What is needed: Please count how many lines in the entries below contain "Octet" and reply with the figure alone.

*** Exercise material

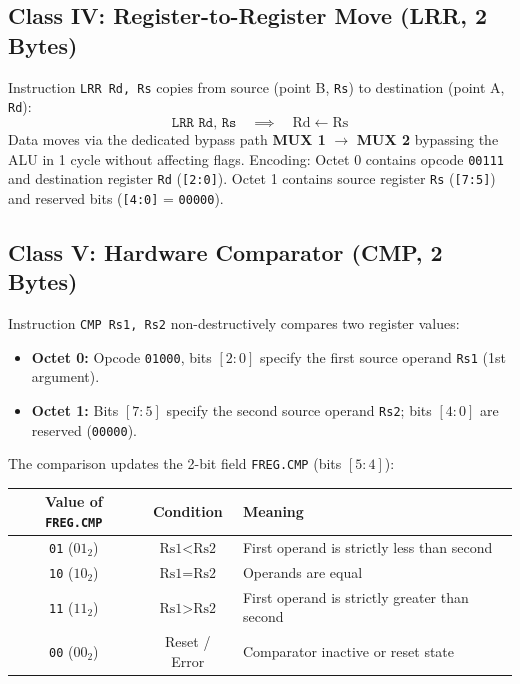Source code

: \documentclass[11pt,a4paper]{article}
\newcommand{\reg}[1]{\texttt{#1}}
\newcommand{\bits}[1]{\texttt{#1}}
\begin{document}
\subsection{Class IV: Register-to-Register Move (LRR, 2 Bytes)}
Instruction \texttt{LRR Rd, Rs} copies from source (point B, \reg{Rs}) to destination (point A, \reg{Rd}):
$$\texttt{LRR Rd, Rs} \quad \implies \quad \text{Rd} \leftarrow \text{Rs}$$
Data moves via the dedicated bypass path \textbf{MUX 1} $\to$ \textbf{MUX 2} bypassing the ALU in 1 cycle without affecting flags. Encoding: Octet 0 contains opcode \bits{00111} and destination register \reg{Rd} (\bits{[2:0]}). Octet 1 contains source register \reg{Rs} (\bits{[7:5]}) and reserved bits (\bits{[4:0]} = \bits{00000}).

\subsection{Class V: Hardware Comparator (CMP, 2 Bytes)}
Instruction \texttt{CMP Rs1, Rs2} non-destructively compares two register values:
\begin{itemize}
  \item \textbf{Octet 0:} Opcode \bits{01000}, bits $[2:0]$ specify the first source operand \reg{Rs1} (1st argument).
  \item \textbf{Octet 1:} Bits $[7:5]$ specify the second source operand \reg{Rs2}; bits $[4:0]$ are reserved (\bits{00000}).
\end{itemize}
The comparison updates the 2-bit field \reg{FREG.CMP} (bits $[5:4]$):
\begin{center}
\begin{tabular}{ccl}
\toprule
Value of \reg{FREG.CMP} & Condition & Meaning \\
\midrule
\texttt{01} ($01_2$) & $\text{Rs1} < \text{Rs2}$ & First operand is strictly less than second \\
\texttt{10} ($10_2$) & $\text{Rs1} = \text{Rs2}$ & Operands are equal \\
\texttt{11} ($11_2$) & $\text{Rs1} > \text{Rs2}$ & First operand is strictly greater than second \\
\texttt{00} ($00_2$) & Reset / Error & Comparator inactive or reset state \\
\bottomrule
\end{tabular}
\end{center}
\end{document}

******

Written solution: 3